Note: When eating theater tacos,  precautionary measures must be taken. There is no such thing as too many napkins, and all hot sauces are to be applied before sitting in the dark theater to feast.

Each time I ate theater Bell I would assume all was well.  But then the movie would finish, lights would come on, and shit would be absolutely everywhere.  My thighs always got the worst of it. As customers exited the theater they would point at me and whisper to one another  that's the man  who had intercourse with  a burrito supreme. I always dreaded that situation, and often contemplated if the meal was worth such ridicule. Looking back, what I would give to  hold a taco in absolute theater darkness one last time. I would slather hot sauce all over my  chest if it would guarantee one more rendezvous. But alas, my slacks will never be soiled again. For KFC/TB at Scotia Bank Theater is no more. This is a tremendous loss for the snacking community.

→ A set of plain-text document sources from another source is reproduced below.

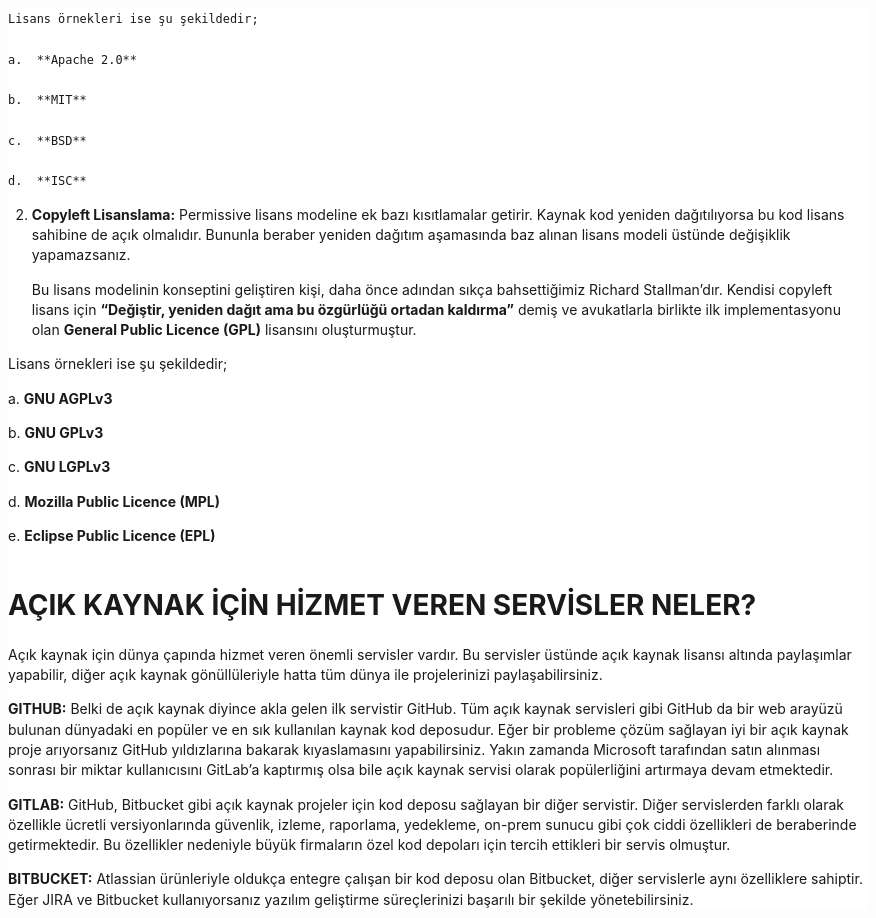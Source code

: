     Lisans örnekleri ise şu şekildedir;

    a.  **Apache 2.0**

    b.  **MIT**

    c.  **BSD**

    d.  **ISC**

2)  **Copyleft Lisanslama:** Permissive lisans modeline ek bazı
    kısıtlamalar getirir. Kaynak kod yeniden dağıtılıyorsa bu kod lisans
    sahibine de açık olmalıdır. Bununla beraber yeniden dağıtım
    aşamasında baz alınan lisans modeli üstünde değişiklik yapamazsanız.

    Bu lisans modelinin konseptini geliştiren kişi, daha önce adından
    sıkça bahsettiğimiz Richard Stallman’dır. Kendisi copyleft lisans
    için **“Değiştir, yeniden dağıt ama bu özgürlüğü ortadan kaldırma”**
    demiş ve avukatlarla birlikte ilk implementasyonu olan **General
    Public Licence (GPL)** lisansını oluşturmuştur.

Lisans örnekleri ise şu şekildedir;

a.  **GNU AGPLv3**

b.  **GNU GPLv3**

c.  **GNU LGPLv3**

d.  **Mozilla Public Licence (MPL)**

e.  **Eclipse Public Licence (EPL)**

**AÇIK KAYNAK İÇİN HİZMET VEREN SERVİSLER NELER?**
==============================================

Açık kaynak için dünya çapında hizmet veren önemli servisler vardır. Bu
servisler üstünde açık kaynak lisansı altında paylaşımlar yapabilir,
diğer açık kaynak gönüllüleriyle hatta tüm dünya ile projelerinizi
paylaşabilirsiniz.

**GITHUB:** Belki de açık kaynak diyince akla gelen ilk servistir
GitHub. Tüm açık kaynak servisleri gibi GitHub da bir web arayüzü
bulunan dünyadaki en popüler ve en sık kullanılan kaynak kod deposudur.
Eğer bir probleme çözüm sağlayan iyi bir açık kaynak proje arıyorsanız
GitHub yıldızlarına bakarak kıyaslamasını yapabilirsiniz. Yakın zamanda
Microsoft tarafından satın alınması sonrası bir miktar kullanıcısını
GitLab’a kaptırmış olsa bile açık kaynak servisi olarak popülerliğini
artırmaya devam etmektedir.

**GITLAB:** GitHub, Bitbucket gibi açık kaynak projeler için kod deposu
sağlayan bir diğer servistir. Diğer servislerden farklı olarak özellikle
ücretli versiyonlarında güvenlik, izleme, raporlama, yedekleme, on-prem
sunucu gibi çok ciddi özellikleri de beraberinde getirmektedir. Bu
özellikler nedeniyle büyük firmaların özel kod depoları için tercih
ettikleri bir servis olmuştur.

**BITBUCKET:** Atlassian ürünleriyle oldukça entegre çalışan bir kod
deposu olan Bitbucket, diğer servislerle aynı özelliklere sahiptir. Eğer
JIRA ve Bitbucket kullanıyorsanız yazılım geliştirme süreçlerinizi
başarılı bir şekilde yönetebilirsiniz.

Note: This masterpiece seen above is my brother's creation. I can't help but to think he knew the Duo wouldn't be here for much longer. On what would be our final visit, he exploited everything the joint menu had to offer,  creating a Hybrid dish. I give you the Popcorn Chicken Taco Supreme. To remember better days...

Taco Bell Scotia Bank Theater. Vancouver, BC. May 2006 - March 2010.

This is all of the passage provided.